Codex Boernerianus – Gemeinsame Forschung an den Paulusbriefen

Diese eigentümliche griechisch-lateinische Abschrift der Paulusbriefe aus dem 9. Jahrhundert ist lange von der neueren Forschung ignoriert worden. Dabei erlauben digitale Erschließungs- und Analysemethoden einen Vergleich mit zwei anderen, eng verwandten Handschriften – auf diese Weise gibt das Schriftstück einen äußerst interessanten Einblick in die Textgeschichte bis ins 3. Jahrhundert. In dieser Forschungsarbeit kollaboriert das SLUB TextLab mit der LMU München.

Codex Boernerianus (in der Forschung als „G“ oder „012“ bekannt) ist in mehrfacher Hinsicht ein außergewöhnlicher Zeuge der neutestamentlichen Paulusbriefe:

  • Im relativ kleinen Buch – es misst lediglich 25 x 18 Zentimeter – stehen über den Zeilen mit dem fortlaufenden griechischen Text auf einer separaten Zeile über fast jedem Wort eine, manchmal bis zu drei Entsprechungen in lateinischer Sprache.
  • Zudem weist der Text zahlreiche interessante Lesarten auf. Allein im Römerbrief fehlen zum Beispiel ein Großteil der ersten fünf Verse sowie die letzten drei Verse. Dies ist kein Versehen des Kopisten, denn er ließ extra Platz, um den vermeintlich fehlenden Text zu einem späteren Zeitpunkt nachtragen zu können.
  • Hinzu kommt noch ein Sachverhalt, der in der neutestamentlichen Handschriftentradition ein bemerkenswerte Ausnahme darstellt: Gemeinsam mit Codex Claromontanus (in der Forschung „D“ oder „06“ genannt) aus dem 6. Jahrhundert und Codex Augiensis („F“ oder „010“), ebenfalls aus dem 9. Jahrhundert, sind drei alte, zweisprachige Paulusbrief-Handschriften erhalten, deren Abhängigkeitsverhältnisse deutlich bestimmbar sind. So wurde schon Ende des 19. Jahrhunderts erkannt, dass F und G eine gemeinsame Vorlage „X“ gehabt haben müssen. Und Codex D soll wiederum auf Basis einer mit „X“ gemeinsamen Vorlage „Z“ entstanden sein.
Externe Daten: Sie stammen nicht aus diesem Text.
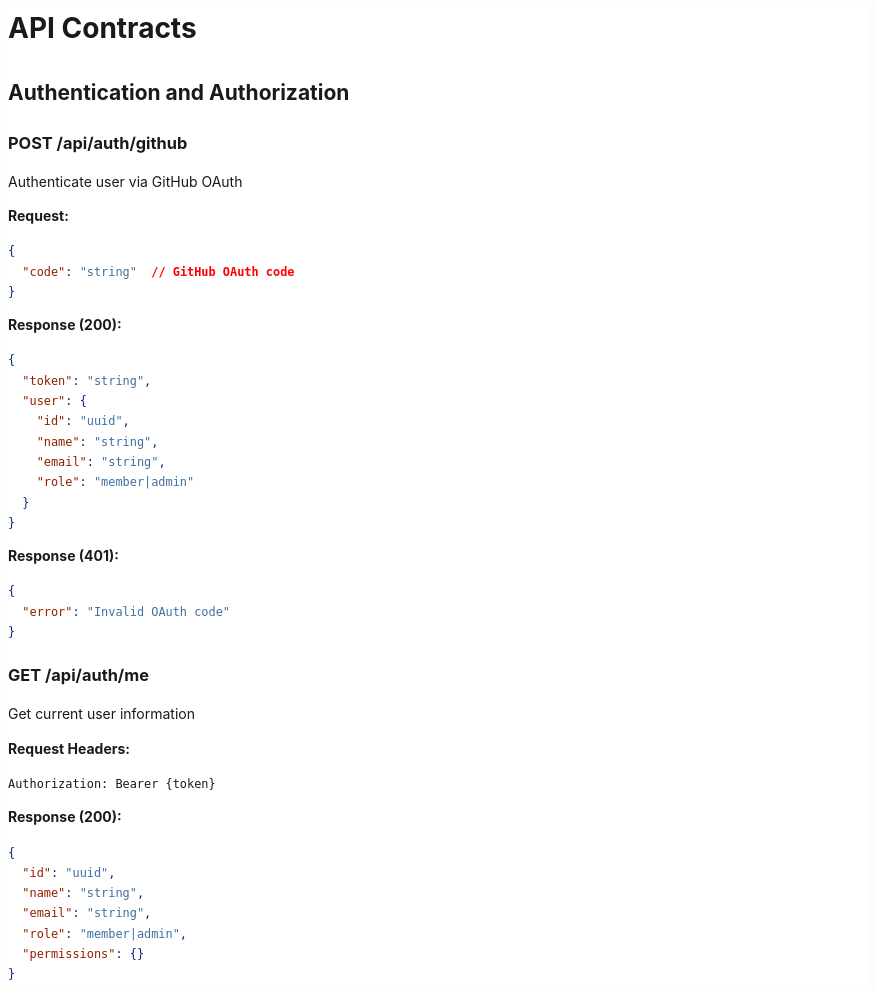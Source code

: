 # API Contracts

## Authentication and Authorization

### POST /api/auth/github
Authenticate user via GitHub OAuth

**Request:**
```json
{
  "code": "string"  // GitHub OAuth code
}
```

**Response (200):**
```json
{
  "token": "string",
  "user": {
    "id": "uuid",
    "name": "string",
    "email": "string",
    "role": "member|admin"
  }
}
```

**Response (401):**
```json
{
  "error": "Invalid OAuth code"
}
```

### GET /api/auth/me
Get current user information

**Request Headers:**
```
Authorization: Bearer {token}
```

**Response (200):**
```json
{
  "id": "uuid",
  "name": "string",
  "email": "string",
  "role": "member|admin",
  "permissions": {}
}
```
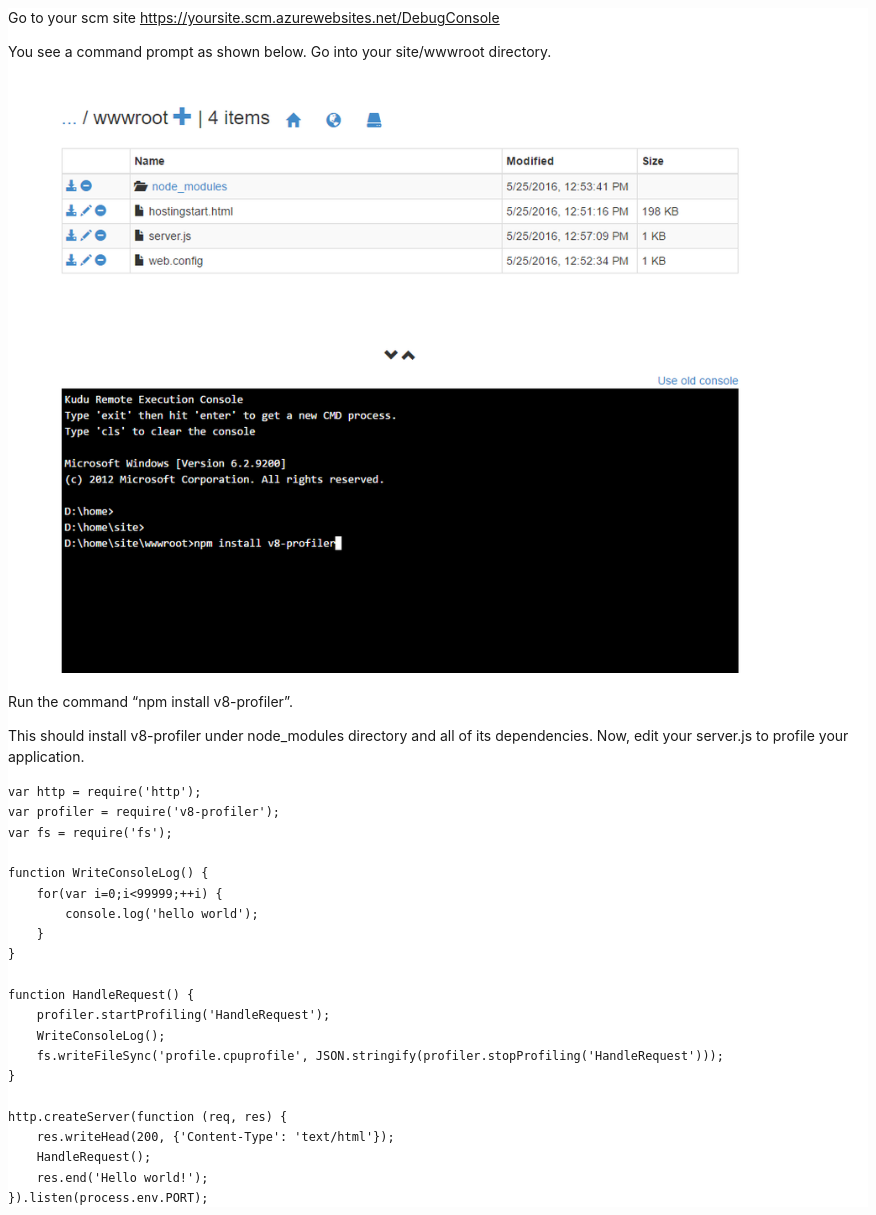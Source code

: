 Go to your scm site https://yoursite.scm.azurewebsites.net/DebugConsole

You see a command prompt as shown below. Go into your site/wwwroot directory.

![](./media/app-service-web-nodejs-best-practices-and-troubleshoot-guide/scm_install_v8.png)

Run the command “npm install v8-profiler”.

This should install v8-profiler under node\_modules directory and all of its dependencies.
Now, edit your server.js to profile your application.

```
var http = require('http');    
var profiler = require('v8-profiler');    
var fs = require('fs');

function WriteConsoleLog() {    
    for(var i=0;i<99999;++i) {    
        console.log('hello world');    
    }    
}

function HandleRequest() {    
    profiler.startProfiling('HandleRequest');    
    WriteConsoleLog();    
    fs.writeFileSync('profile.cpuprofile', JSON.stringify(profiler.stopProfiling('HandleRequest')));    
}

http.createServer(function (req, res) {    
    res.writeHead(200, {'Content-Type': 'text/html'});    
    HandleRequest();    
    res.end('Hello world!');    
}).listen(process.env.PORT);
```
Digitale Erschließung des außergewöhnlichen Werks

In den vergangenen Jahren hat die SLUB gemeinsam mit Mitarbeitenden und Studierenden der Professur für Biblische Theologie am Institut für Evangelische Theologie der TU Dresden mehrere Workshops zur digitalen Erschließung und textkritischen Analyse des Textes von Codex Boernerianus durchgeführt.

Darauf aufbauend arbeiten das SLUB TextLab und der Lehrstuhl für Neues Testament und griechisch-römische Kultur an der LMU München aktuell gemeinsam an einem ambitionierteren Ansatz. Dieser soll am Beispiel des Galaterbriefes durch dessen digitale Vollerschließung in den erwähnten drei Paulushandschriften einen textkritischen Vergleich ermöglichen. Zudem erhoffen sich die Beteiligten dank der Zusammenführung traditionell-philologischer und digitaler Methoden bessere Einblicke in die Textgeschichte bis ins 3. Jahrhundert.

Im Zuge dieser Arbeit wird der Text jeder Handschrift zunächst Wort für Wort abgetippt – und zwar so, wie er in der Handschrift steht. Alle relevanten graphischen Eigenschaften des Textes (etwa Zeilenumbrüche, auffällig anders geschriebene Buchstaben oder Korrekturen) werden dabei in der Auszeichnungssprache TEI-XML vermerkt. Die so erschlossenen Texte können die Forschenden dann sowohl traditionell als auch mithilfe von Computerprogrammen kollationieren, sprich vergleichen. Ungewöhnlicherweise spielen in diesem Vergleich auch die grafischen Eigenschaften und eigentümlichen Schreibweisen der Handschriften eine besonders wichtige Rolle. Denn genau diese haben sich als außerordentlich wichtige Hinweise auf das Abstammungsverhältnis der Handschriftentexte erwiesen und lassen Rückschlüsse darauf zu, wer wen kopiert hat.